Overheard in the Kitchen...

Me: "'♫♪Someone's in the kitchen with Dinah, stronger than the Old Man Joe!♫♪' When I was little, I always wondered who the Old Man Joe was, and why was he noted for being particularly strong?"

RX: "He's the cousin of Round John Virgin. I think one of them was the guy Jimi Hendrix kissed."

BOOM!

In what has been a daily tradition this week, Wednesday morning saw me at the range with another hundred rounds of .357SIG, generously donated to the cause of science by Lucky Gunner (so go buy stuff from them), in an attempt to break the Surefire XC1B.

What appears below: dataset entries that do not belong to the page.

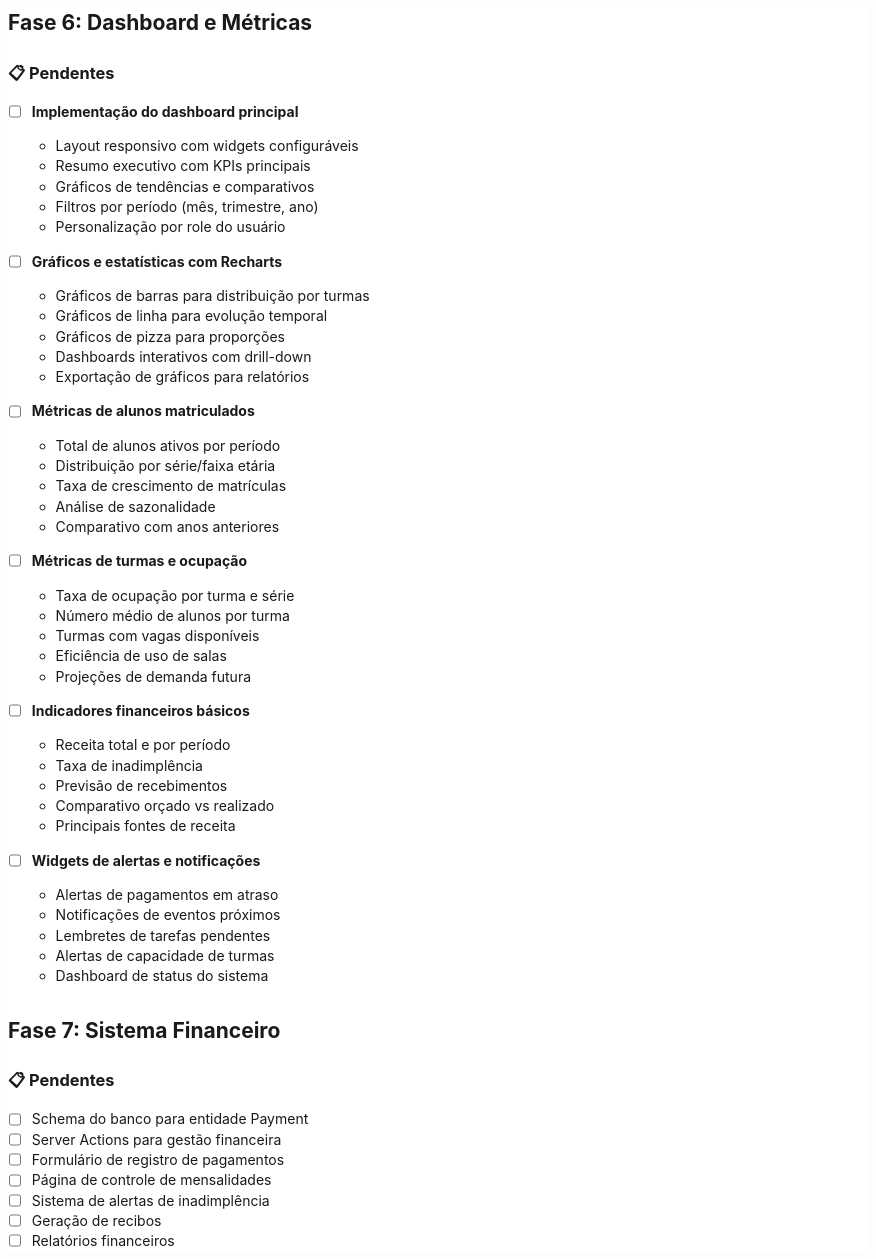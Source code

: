 ## Fase 6: Dashboard e Métricas

### 📋 Pendentes
- [ ] **Implementação do dashboard principal**
  - Layout responsivo com widgets configuráveis
  - Resumo executivo com KPIs principais
  - Gráficos de tendências e comparativos
  - Filtros por período (mês, trimestre, ano)
  - Personalização por role do usuário

- [ ] **Gráficos e estatísticas com Recharts**
  - Gráficos de barras para distribuição por turmas
  - Gráficos de linha para evolução temporal
  - Gráficos de pizza para proporções
  - Dashboards interativos com drill-down
  - Exportação de gráficos para relatórios

- [ ] **Métricas de alunos matriculados**
  - Total de alunos ativos por período
  - Distribuição por série/faixa etária
  - Taxa de crescimento de matrículas
  - Análise de sazonalidade
  - Comparativo com anos anteriores

- [ ] **Métricas de turmas e ocupação**
  - Taxa de ocupação por turma e série
  - Número médio de alunos por turma
  - Turmas com vagas disponíveis
  - Eficiência de uso de salas
  - Projeções de demanda futura

- [ ] **Indicadores financeiros básicos**
  - Receita total e por período
  - Taxa de inadimplência
  - Previsão de recebimentos
  - Comparativo orçado vs realizado
  - Principais fontes de receita

- [ ] **Widgets de alertas e notificações**
  - Alertas de pagamentos em atraso
  - Notificações de eventos próximos
  - Lembretes de tarefas pendentes
  - Alertas de capacidade de turmas
  - Dashboard de status do sistema

## Fase 7: Sistema Financeiro

### 📋 Pendentes
- [ ] Schema do banco para entidade Payment
- [ ] Server Actions para gestão financeira
- [ ] Formulário de registro de pagamentos
- [ ] Página de controle de mensalidades
- [ ] Sistema de alertas de inadimplência
- [ ] Geração de recibos
- [ ] Relatórios financeiros
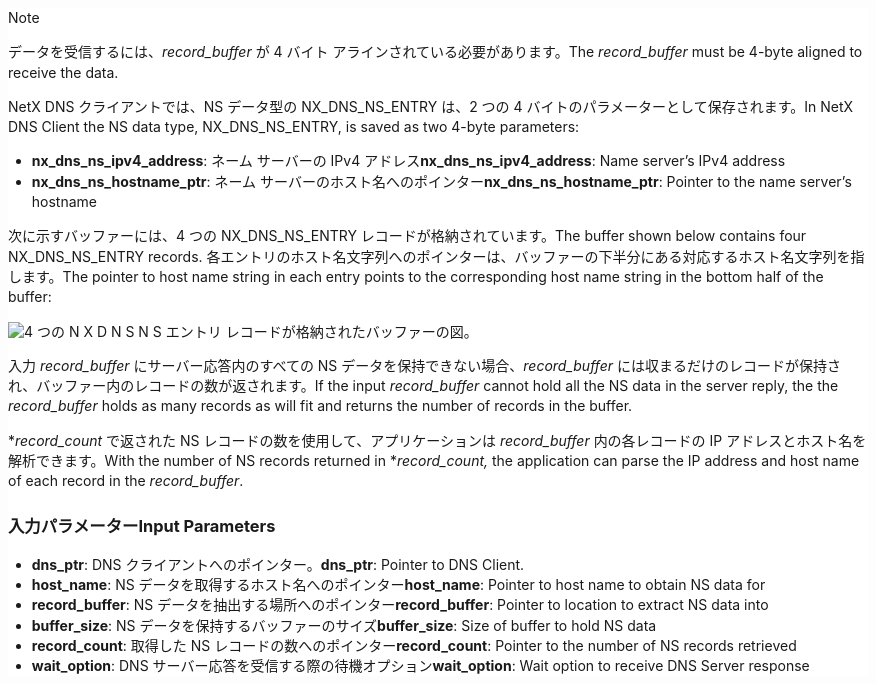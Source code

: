 >[!NOTE]
><span data-ttu-id="9ef81-276">データを受信するには、*record_buffer* が 4 バイト アラインされている必要があります。</span><span class="sxs-lookup"><span data-stu-id="9ef81-276">The *record_buffer* must be 4-byte aligned to receive the data.</span></span>

<span data-ttu-id="9ef81-277">NetX DNS クライアントでは、NS データ型の NX_DNS_NS_ENTRY は、2 つの 4 バイトのパラメーターとして保存されます。</span><span class="sxs-lookup"><span data-stu-id="9ef81-277">In NetX DNS Client the NS data type, NX_DNS_NS_ENTRY, is saved as two 4-byte parameters:</span></span>

- <span data-ttu-id="9ef81-278">**nx_dns_ns_ipv4_address**: ネーム サーバーの IPv4 アドレス</span><span class="sxs-lookup"><span data-stu-id="9ef81-278">**nx_dns_ns_ipv4_address**: Name server’s IPv4 address</span></span>
- <span data-ttu-id="9ef81-279">**nx_dns_ns_hostname_ptr**: ネーム サーバーのホスト名へのポインター</span><span class="sxs-lookup"><span data-stu-id="9ef81-279">**nx_dns_ns_hostname_ptr**: Pointer to the name server’s hostname</span></span>

<span data-ttu-id="9ef81-280">次に示すバッファーには、4 つの NX_DNS_NS_ENTRY レコードが格納されています。</span><span class="sxs-lookup"><span data-stu-id="9ef81-280">The buffer shown below contains four NX_DNS_NS_ENTRY records.</span></span> <span data-ttu-id="9ef81-281">各エントリのホスト名文字列へのポインターは、バッファーの下半分にある対応するホスト名文字列を指します。</span><span class="sxs-lookup"><span data-stu-id="9ef81-281">The pointer to host name string in each entry points to the corresponding host name string in the bottom half of the buffer:</span></span>

![4 つの N X D N S N S エントリ レコードが格納されたバッファーの図。](media/image3.png)

<span data-ttu-id="9ef81-283">入力 *record_buffer* にサーバー応答内のすべての NS データを保持できない場合、*record_buffer* には収まるだけのレコードが保持され、バッファー内のレコードの数が返されます。</span><span class="sxs-lookup"><span data-stu-id="9ef81-283">If the input *record_buffer* cannot hold all the NS data in the server reply, the the *record_buffer* holds as many records as will fit and returns the number of records in the buffer.</span></span>

<span data-ttu-id="9ef81-284">\**record_count* で返された NS レコードの数を使用して、アプリケーションは *record_buffer* 内の各レコードの IP アドレスとホスト名を解析できます。</span><span class="sxs-lookup"><span data-stu-id="9ef81-284">With the number of NS records returned in \**record_count,* the application can parse the IP address and host name of each record in the *record_buffer*.</span></span>

### <a name="input-parameters"></a><span data-ttu-id="9ef81-285">入力パラメーター</span><span class="sxs-lookup"><span data-stu-id="9ef81-285">Input Parameters</span></span>

- <span data-ttu-id="9ef81-286">**dns_ptr**: DNS クライアントへのポインター。</span><span class="sxs-lookup"><span data-stu-id="9ef81-286">**dns_ptr**: Pointer to DNS Client.</span></span>  
- <span data-ttu-id="9ef81-287">**host_name**: NS データを取得するホスト名へのポインター</span><span class="sxs-lookup"><span data-stu-id="9ef81-287">**host_name**: Pointer to host name to obtain NS data for</span></span>
- <span data-ttu-id="9ef81-288">**record_buffer**: NS データを抽出する場所へのポインター</span><span class="sxs-lookup"><span data-stu-id="9ef81-288">**record_buffer**: Pointer to location to extract NS data into</span></span>
- <span data-ttu-id="9ef81-289">**buffer_size**: NS データを保持するバッファーのサイズ</span><span class="sxs-lookup"><span data-stu-id="9ef81-289">**buffer_size**: Size of buffer to hold NS data</span></span>
- <span data-ttu-id="9ef81-290">**record_count**: 取得した NS レコードの数へのポインター</span><span class="sxs-lookup"><span data-stu-id="9ef81-290">**record_count**: Pointer to the number of NS records retrieved</span></span>
- <span data-ttu-id="9ef81-291">**wait_option**: DNS サーバー応答を受信する際の待機オプション</span><span class="sxs-lookup"><span data-stu-id="9ef81-291">**wait_option**: Wait option to receive DNS Server response</span></span>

Also along for the ride was a magazine test gun and some ammo I'd purchased to feed it. While Lucky Gunner occasionally sponsors some ammo, I also buy a ton of it from them. The reason for this is because not only are they good folks with whom I enjoy doing business, but also that when I put my order in before 3PM and select FedEx Ground delivery, the ammo shows up on my front porch the next morning before the range opens. That's handy.

Anyway, the test ammo for the other gun was Speer Lawman 200gr FMJ +P. If I knew this load existed, I'd somehow forgotten about it. If you carry 200gr +P JHPs in a .45, it's definitely handy having an FMJ practice load that's a ballistic twin.

I shot one box of .357SIG in big, lazy mag dumps at the lower A-zone, keeping the light on the whole time. The second box I used up doing Mozambiques, checking the light's function after each one. The light continues to function normally and hasn't loosened on the rail. This makes 850 rounds of full-house .357SIG muzzle blast that have failed to cause issues.